Rasulullah Saw. telah
berkata kepada bani ‘Amir bin Sha’sha’ah ketika beliau mendakwahkan Islam
kepada mereka dan meminta nushrah
(pertolongan) kepada mereka:
‘Perkara
(kekuasaan Islam) itu di tangan Allah, Dialah Yang menetapkan sekehendak-Nya’. (Sirah Ibnu Hisyam)
Ini diucapkan beliau
tatkala mereka meminta kepada beliau (sebagai syarat pertolongan mereka) agar
kendali kekuasaan diberikan kepada mereka setelah wafatnya Rasulullah Saw. Hal
itu terjadi pada saat kondisi beliau Saw. sangat membutuhkan adanya orang (pihak)

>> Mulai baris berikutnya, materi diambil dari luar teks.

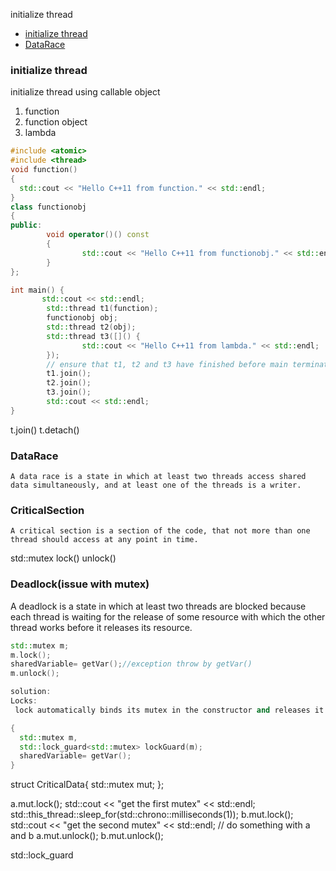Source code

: initialize thread
 - [initialize thread](#initializethread)
 - [DataRace](#DataRace)

### initialize thread  
initialize thread using callable object
1. function
2. function object
3. lambda
```c++
#include <atomic>
#include <thread>
void function()
{
  std::cout << "Hello C++11 from function." << std::endl;
}
class functionobj
{
public:
        void operator()() const
        {
                std::cout << "Hello C++11 from functionobj." << std::endl;
        }
};

int main() {
       std::cout << std::endl;
        std::thread t1(function);
        functionobj obj;
        std::thread t2(obj);
        std::thread t3([]() {
                std::cout << "Hello C++11 from lambda." << std::endl;
        });
        // ensure that t1, t2 and t3 have finished before main terminates
        t1.join();
        t2.join();
        t3.join();
        std::cout << std::endl;
}
```
t.join()
t.detach()

### DataRace
    A data race is a state in which at least two threads access shared data simultaneously, and at least one of the threads is a writer.
### CriticalSection
    A critical section is a section of the code, that not more than one thread should access at any point in time.
 
std::mutex 
  lock()
  unlock()
  
### Deadlock(issue with mutex)
   A deadlock is a state in which at least two threads are blocked because each thread is waiting for the release of some resource with which the other thread works before it releases its resource.
```c++
std::mutex m;
m.lock();
sharedVariable= getVar();//exception throw by getVar()
m.unlock();

solution:
Locks:
 lock automatically binds its mutex in the constructor and releases it in the destructor. 

{
  std::mutex m,
  std::lock_guard<std::mutex> lockGuard(m);
  sharedVariable= getVar();
}
```
struct CriticalData{
  std::mutex mut;
};

  a.mut.lock();
  std::cout << "get the first mutex" << std::endl;
  std::this_thread::sleep_for(std::chrono::milliseconds(1));
  b.mut.lock();
  std::cout << "get the second mutex" << std::endl;
  // do something with a and b
  a.mut.unlock();
  b.mut.unlock();


std::lock_guard
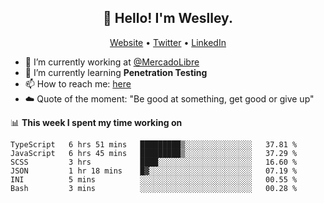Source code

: <h2 align="center">👋 Hello! I'm Weslley.</h2>
<p align="center">
  <a href="http://weslleyneri.com.br">Website</a> •
  <a href="https://twitter.com/Weslley_Neri">Twitter</a> •
  <a href="https://www.linkedin.com/in/weslley-neri-3658908b">LinkedIn</a>
</p>


- 🔭 I’m currently working at [@MercadoLibre](https://github.com/mercadolibre)
- 🌱 I’m currently learning **Penetration Testing**
- 📫 How to reach me: [here](mailto:weslley39@gmail.com)
- ☁️ Quote of the moment: "Be good at something, get good or give up"

📊 **This week I spent my time working on**
<!--START_SECTION:waka-->

```text
TypeScript   6 hrs 51 mins   █████████▒░░░░░░░░░░░░░░░   37.81 %
JavaScript   6 hrs 45 mins   █████████▒░░░░░░░░░░░░░░░   37.29 %
SCSS         3 hrs           ████░░░░░░░░░░░░░░░░░░░░░   16.60 %
JSON         1 hr 18 mins    █▓░░░░░░░░░░░░░░░░░░░░░░░   07.19 %
INI          5 mins          ░░░░░░░░░░░░░░░░░░░░░░░░░   00.55 %
Bash         3 mins          ░░░░░░░░░░░░░░░░░░░░░░░░░   00.28 %
```

<!--END_SECTION:waka-->

<!-- Inspired by https://github.com/gruselhaus/gruselhaus -->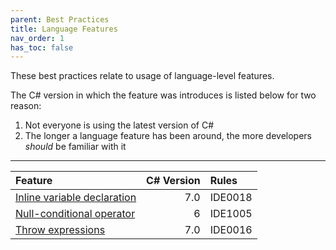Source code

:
 ```yaml
---
parent: Best Practices
title: Language Features
nav_order: 1
has_toc: false
---
```


These best practices relate to usage of language-level features.

The C# version in which the feature was introduces is listed below for two reason:

1. Not everyone is using the latest version of C#
2. The longer a language feature has been around, the more developers *should* be familiar with it

---

| Feature | C# Version | Rules
|:-|-:|:-|
| [Inline variable declaration](inline_variable_declaration.md) | 7.0 | IDE0018 |
| [Null-conditional operator](null-conditional_operator.md) | 6 | IDE1005 |
| [Throw expressions](throw_expressions.md) | 7.0 | IDE0016 |
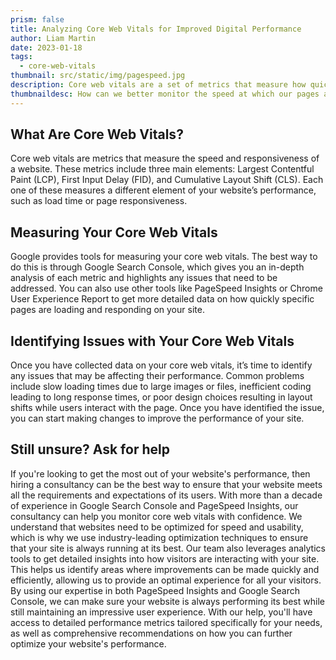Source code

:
 ```yaml
---
prism: false
title: Analyzing Core Web Vitals for Improved Digital Performance 
author: Liam Martin
date: 2023-01-18
tags:
  - core-web-vitals
thumbnail: src/static/img/pagespeed.jpg
description: Core web vitals are a set of metrics that measure how quickly and efficiently a website is loading and responding. By identifying any potential issues with these metrics, you can make changes to improve the performance of your website. Let’s look at what core web vitals are and how you can identify any issues with them. 
thumbnaildesc: How can we better monitor the speed at which our pages are loading?
---
```


## What Are Core Web Vitals?

Core web vitals are metrics that measure the speed and responsiveness of a website. These metrics include three main elements: Largest Contentful Paint (LCP), First Input Delay (FID), and Cumulative Layout Shift (CLS). Each one of these measures a different element of your website’s performance, such as load time or page responsiveness.

## Measuring Your Core Web Vitals

Google provides tools for measuring your core web vitals. The best way to do this is through Google Search Console, which gives you an in-depth analysis of each metric and highlights any issues that need to be addressed. You can also use other tools like PageSpeed Insights or Chrome User Experience Report to get more detailed data on how quickly specific pages are loading and responding on your site.

## Identifying Issues with Your Core Web Vitals

Once you have collected data on your core web vitals, it’s time to identify any issues that may be affecting their performance. Common problems include slow loading times due to large images or files, inefficient coding leading to long response times, or poor design choices resulting in layout shifts while users interact with the page. Once you have identified the issue, you can start making changes to improve the performance of your site.

## Still unsure? Ask for help

If you're looking to get the most out of your website's performance, then hiring a consultancy can be the best way to ensure that your website meets all the requirements and expectations of its users. With more than a decade of experience in Google Search Console and PageSpeed Insights, our consultancy can help you monitor core web vitals with confidence. We understand that websites need to be optimized for speed and usability, which is why we use industry-leading optimization techniques to ensure that your site is always running at its best. Our team also leverages analytics tools to get detailed insights into how visitors are interacting with your site. This helps us identify areas where improvements can be made quickly and efficiently, allowing us to provide an optimal experience for all your visitors. By using our expertise in both PageSpeed Insights and Google Search Console, we can make sure your website is always performing its best while still maintaining an impressive user experience. With our help, you'll have access to detailed performance metrics tailored specifically for your needs, as well as comprehensive recommendations on how you can further optimize your website's performance.
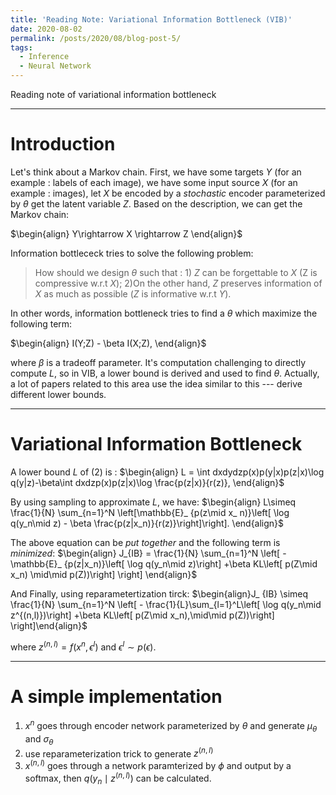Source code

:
 ```yaml
---
title: 'Reading Note: Variational Information Bottleneck (VIB)'
date: 2020-08-02
permalink: /posts/2020/08/blog-post-5/
tags:
  - Inference
  - Neural Network
---
```


Reading note of variational information bottleneck 

---

Introduction
===
Let's think about a Markov chain. First, we have some targets $Y$ (for an example : labels of each image), we have some input source $X$ (for an example : images), let $X$ be encoded by a *stochastic* encoder parameterized by $\theta$ get the latent variable $Z$. Based on the description, we can get the Markov chain:

$\begin{align}
Y\rightarrow X \rightarrow Z
\end{align}$

Information bottlececk tries to solve the following problem:

> How should we design $\theta$ such that : 1) $Z$ can be forgettable to $X$ (Z is compressive w.r.t $X$);  2)On the other hand, $Z$ preserves information of $X$ as much as possible ($Z$ is informative w.r.t $Y$).

In other words, information bottleneck tries to find a $\theta$ which maximize the following term:

$\begin{align}
I(Y;Z) - \beta I(X;Z),
\end{align}$

where $\beta$ is a tradeoff parameter. It's computation challenging to directly compute $L$, so in VIB, a lower bound is derived and used to find $\theta$. Actually, a lot of papers related to this area use the idea similar to this --- derive different lower bounds.

---

Variational Information Bottleneck
===

A lower bound $L$ of (2) is :
$\begin{align}
L = \int dxdydzp(x)p(y|x)p(z|x)\log q(y|z)-\beta\int dxdzp(x)p(z|x)\log \frac{p(z|x)}{r(z)},
\end{align}$

By using sampling to approximate $L$, we have:
$\begin{align}
L\simeq \frac{1}{N} \sum_{n=1}^N \left[\mathbb{E}_ {p(z\mid x_ n)}\left[ \log q(y_n\mid z)  - \beta \frac{p(z|x_n)}{r(z)}\right]\right].
\end{align}$

The above equation can be *put together* and the following term is *minimized*:
$\begin{align}
J_{IB} = \frac{1}{N} \sum_{n=1}^N \left[ - \mathbb{E}_ {p(z|x_n)}\left[ \log q(y_n\mid z)\right] +\beta KL\left[ p(Z\mid x_n) \mid\mid p(Z))\right] \right]
\end{align}$

And Finally, using reparametertization tirck: 
$\begin{align}J_ {IB} \simeq \frac{1}{N} \sum_{n=1}^N \left[ - \frac{1}{L}\sum_{l=1}^L\left[ \log q(y_n\mid z^{(n,l)})\right] +\beta KL\left[ p(Z\mid x_n),\mid\mid p(Z))\right] \right]\end{align}$

where $z^{(n,l)} = f(x^n,\epsilon^l)$ and $\epsilon^l\sim p(\epsilon)$. 

---

A simple implementation
===
1. $x^n$ goes through encoder network parameterized by $\theta$ and generate $\mu_\theta$ and $\sigma_\theta$
2. use reparameterization trick to generate $z^{(n,l)}$
3. $x^{(n,l)}$ goes through a network paramterized by $\phi$ and output by a softmax, then $q(y_n\mid z^{(n,l)})$ can be calculated.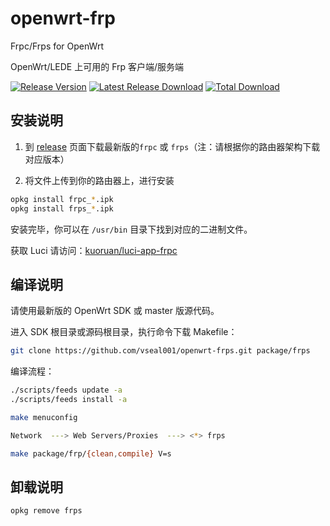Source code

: # openwrt-frp

Frpc/Frps for OpenWrt

OpenWrt/LEDE 上可用的 Frp 客户端/服务端

[![Release Version](https://img.shields.io/github/release/kuoruan/openwrt-frp.svg)](https://github.com/kuoruan/openwrt-frp/releases/latest) [![Latest Release Download](https://img.shields.io/github/downloads/kuoruan/openwrt-frp/latest/total.svg)](https://github.com/kuoruan/openwrt-frp/releases/latest) [![Total Download](https://img.shields.io/github/downloads/kuoruan/openwrt-frp/total.svg)](https://github.com/kuoruan/openwrt-frp/releases)

## 安装说明

1. 到 [release](https://github.com/kuoruan/openwrt-frp/releases) 页面下载最新版的`frpc` 或 `frps`（注：请根据你的路由器架构下载对应版本）

2. 将文件上传到你的路由器上，进行安装

```sh
opkg install frpc_*.ipk
opkg install frps_*.ipk
```

安装完毕，你可以在 `/usr/bin` 目录下找到对应的二进制文件。

获取 Luci 请访问：[kuoruan/luci-app-frpc](https://github.com/kuoruan/luci-app-frpc)

## 编译说明

请使用最新版的 OpenWrt SDK 或 master 版源代码。

进入 SDK 根目录或源码根目录，执行命令下载 Makefile：

```sh
git clone https://github.com/vseal001/openwrt-frps.git package/frps
```

编译流程：

```sh
./scripts/feeds update -a
./scripts/feeds install -a

make menuconfig

Network  ---> Web Servers/Proxies  ---> <*> frps

make package/frp/{clean,compile} V=s
```

## 卸载说明

```sh
opkg remove frps
```
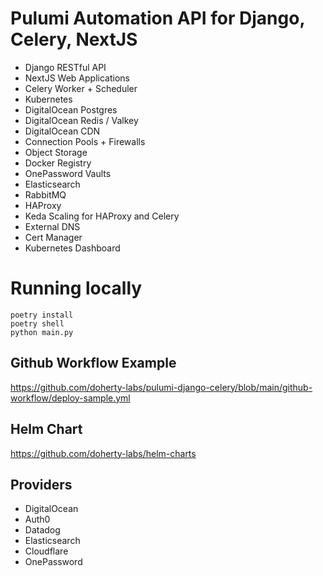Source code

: # Pulumi Automation API for Django, Celery, NextJS

- Django RESTful API
- NextJS Web Applications
- Celery Worker + Scheduler
- Kubernetes
- DigitalOcean Postgres
- DigitalOcean Redis / Valkey
- DigitalOcean CDN
- Connection Pools + Firewalls
- Object Storage
- Docker Registry
- OnePassword Vaults
- Elasticsearch
- RabbitMQ
- HAProxy
- Keda Scaling for HAProxy and Celery
- External DNS
- Cert Manager
- Kubernetes Dashboard

# Running locally

```
poetry install
poetry shell
python main.py
```

## Github Workflow Example

https://github.com/doherty-labs/pulumi-django-celery/blob/main/github-workflow/deploy-sample.yml

## Helm Chart

https://github.com/doherty-labs/helm-charts


## Providers
- DigitalOcean
- Auth0
- Datadog
- Elasticsearch
- Cloudflare
- OnePassword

yang dapat menolong dakwah.
Apa yang dilakukan
Rasulullah saw merupakan ajakan yang benar, dan perintah Allah-lah yang
menjadikannya benar di dalam perkataannya tanpa mengindahkan lagi bujuk rayu
dan tawar menawar (kompromi), agar dapat diketahui dengan jelas orang-orang
yang benar dan orang-orang yang salah.
Rasulullah Saw. telah
mengatakan kepada paman beliau Abi Thalib:
“Demi Allah, wahai
pamanku, seandainya mereka meletakkan matahari di tangan kananku dan bulan
ditangan kiriku agar aku meninggalkan perkara ini (dakwah) maka aku tidak akan
meninggalkannya sampai Allah akan memenangkanku atau aku binasa karenanya.”
(Sirah Ibnu Hisyam)
Nash yang berasal dari
Rasulullah Saw. ini menunjukkan bahwa beliau tidak menerima sedikitpun kompromi
atau tawar menawar di dalam syari’at. Beliau dalam hal ini telah memberikan
sebaik-baik contoh di dalam dakwahnya. Beliau tidak mencari muka, tidak “berdamai”,
tidak mengikuti mereka, tidak menunjukkan keridhoan dan tidak berbasa-basi
kepada para penguasa. Dakwah beliau jelas dan berani, yang bisa melahirkan
pemikiran yang benar, yang mematahkan dan menyebabkan kebatilan itu sirna.
Allah Swt. telah
memerintahkan kaum Muslim untuk berhijrah dari Makkah, dari tempat di mana
mereka tidak bisa melaksanakan apa yang diwajibkan Allah Swt. ke tempat mereka
bisa melaksanakannya. Dan Allah mengharamkan mereka tetap tinggal di tempat
selain Negara Islam yang telah berdiri untuk tegaknya seluruh amal Islam
(kecuali kerena keterpaksaan yang sungguh-sungguh). Firman Allah Swt:
“Sesungguhnya
orang-orang yang diwafatkan malaikat dalam keadaan menganiaya diri sendiri,
(kepada mereka) malaikat bertanya: ‘Dalam keadaan bagaimana kamu ini? mereka
menjawab: ‘Adalah kami orang-orang yang tertindas di negeri (Makkah).’ Para
malaikat berkata: ‘Bukankah bumi Allah itu luas, sehingga kamu dapat berhijrah
di bumi itu?” (TQS. an-Nisa [4]: 97)
Rasulullah Saw.
memulai dakwahnya dengan Lâ ilâha illa Allah
Muhammad Rasulullâh dan beliau mulai menyampaikan kalimat itu kepada
kaumnya. Kalimat itu pula ucapannya yang terakhir tanpa ada perubahan
sedikitpun. Apakah beliau mendakwahkan sesuatu yang lebih ringan dari (kalimat)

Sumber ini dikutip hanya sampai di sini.